BEGIN
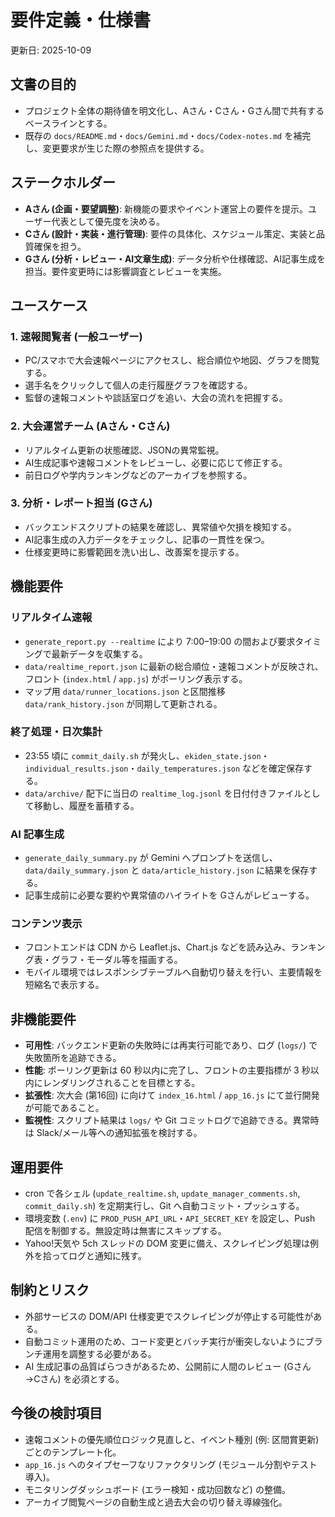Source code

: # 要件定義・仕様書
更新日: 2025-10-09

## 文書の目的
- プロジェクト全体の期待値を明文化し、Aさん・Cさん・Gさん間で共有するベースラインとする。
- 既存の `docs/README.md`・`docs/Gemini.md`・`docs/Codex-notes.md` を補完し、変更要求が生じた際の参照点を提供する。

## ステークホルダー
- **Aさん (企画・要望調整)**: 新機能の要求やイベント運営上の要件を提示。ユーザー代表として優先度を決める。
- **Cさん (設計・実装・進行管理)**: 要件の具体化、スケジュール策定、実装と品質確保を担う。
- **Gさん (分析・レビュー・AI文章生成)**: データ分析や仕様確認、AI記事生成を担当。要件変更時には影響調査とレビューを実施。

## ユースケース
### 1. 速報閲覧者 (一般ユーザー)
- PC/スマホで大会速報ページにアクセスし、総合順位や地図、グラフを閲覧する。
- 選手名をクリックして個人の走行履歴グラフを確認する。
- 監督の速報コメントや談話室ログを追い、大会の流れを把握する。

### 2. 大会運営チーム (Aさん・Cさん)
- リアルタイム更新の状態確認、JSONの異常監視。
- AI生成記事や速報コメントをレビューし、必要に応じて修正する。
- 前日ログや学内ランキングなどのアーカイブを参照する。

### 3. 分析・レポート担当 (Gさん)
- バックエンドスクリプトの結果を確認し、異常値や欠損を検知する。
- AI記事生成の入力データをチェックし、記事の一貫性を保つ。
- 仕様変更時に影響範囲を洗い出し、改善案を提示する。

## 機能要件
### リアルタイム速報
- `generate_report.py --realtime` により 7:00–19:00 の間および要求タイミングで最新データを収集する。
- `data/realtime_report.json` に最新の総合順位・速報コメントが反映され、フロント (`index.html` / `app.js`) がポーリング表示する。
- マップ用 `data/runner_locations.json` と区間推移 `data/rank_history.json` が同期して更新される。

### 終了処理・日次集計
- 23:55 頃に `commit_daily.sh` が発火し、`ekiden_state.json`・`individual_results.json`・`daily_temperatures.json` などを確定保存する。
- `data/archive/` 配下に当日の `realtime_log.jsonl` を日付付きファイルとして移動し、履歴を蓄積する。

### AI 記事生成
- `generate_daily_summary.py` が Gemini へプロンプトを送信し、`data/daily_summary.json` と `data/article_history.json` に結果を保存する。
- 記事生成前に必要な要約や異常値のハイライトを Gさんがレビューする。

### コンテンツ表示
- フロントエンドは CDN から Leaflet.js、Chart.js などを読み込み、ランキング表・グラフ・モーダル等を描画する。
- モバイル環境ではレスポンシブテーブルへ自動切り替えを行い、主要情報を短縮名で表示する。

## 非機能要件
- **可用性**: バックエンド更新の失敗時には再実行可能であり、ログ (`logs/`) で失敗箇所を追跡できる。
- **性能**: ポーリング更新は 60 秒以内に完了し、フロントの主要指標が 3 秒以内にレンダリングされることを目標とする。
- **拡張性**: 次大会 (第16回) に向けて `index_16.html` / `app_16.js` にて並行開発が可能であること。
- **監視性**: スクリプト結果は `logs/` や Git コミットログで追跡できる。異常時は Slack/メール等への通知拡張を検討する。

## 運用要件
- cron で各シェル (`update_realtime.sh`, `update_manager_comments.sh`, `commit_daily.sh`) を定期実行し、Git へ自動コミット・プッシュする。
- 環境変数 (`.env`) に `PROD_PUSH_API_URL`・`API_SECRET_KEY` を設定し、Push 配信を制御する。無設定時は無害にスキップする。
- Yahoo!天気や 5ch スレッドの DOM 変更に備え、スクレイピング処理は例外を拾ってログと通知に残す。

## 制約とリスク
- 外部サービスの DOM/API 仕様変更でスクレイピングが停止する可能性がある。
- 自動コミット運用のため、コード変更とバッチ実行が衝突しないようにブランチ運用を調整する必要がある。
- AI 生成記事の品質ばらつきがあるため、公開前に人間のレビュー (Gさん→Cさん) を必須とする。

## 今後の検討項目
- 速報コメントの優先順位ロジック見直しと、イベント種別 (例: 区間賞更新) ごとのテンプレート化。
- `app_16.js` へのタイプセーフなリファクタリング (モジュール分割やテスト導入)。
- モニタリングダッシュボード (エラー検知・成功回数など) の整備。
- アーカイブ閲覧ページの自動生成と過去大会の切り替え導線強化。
END
The answer must consist of the lines from the one with "- 外部サービスの DOM/API 仕様変更でスクレイピングが停止する可能性がある。" through the final line of the entries above, exactly as they are, and nothing else.

- 外部サービスの DOM/API 仕様変更でスクレイピングが停止する可能性がある。
- 自動コミット運用のため、コード変更とバッチ実行が衝突しないようにブランチ運用を調整する必要がある。
- AI 生成記事の品質ばらつきがあるため、公開前に人間のレビュー (Gさん→Cさん) を必須とする。

## 今後の検討項目
- 速報コメントの優先順位ロジック見直しと、イベント種別 (例: 区間賞更新) ごとのテンプレート化。
- `app_16.js` へのタイプセーフなリファクタリング (モジュール分割やテスト導入)。
- モニタリングダッシュボード (エラー検知・成功回数など) の整備。
- アーカイブ閲覧ページの自動生成と過去大会の切り替え導線強化。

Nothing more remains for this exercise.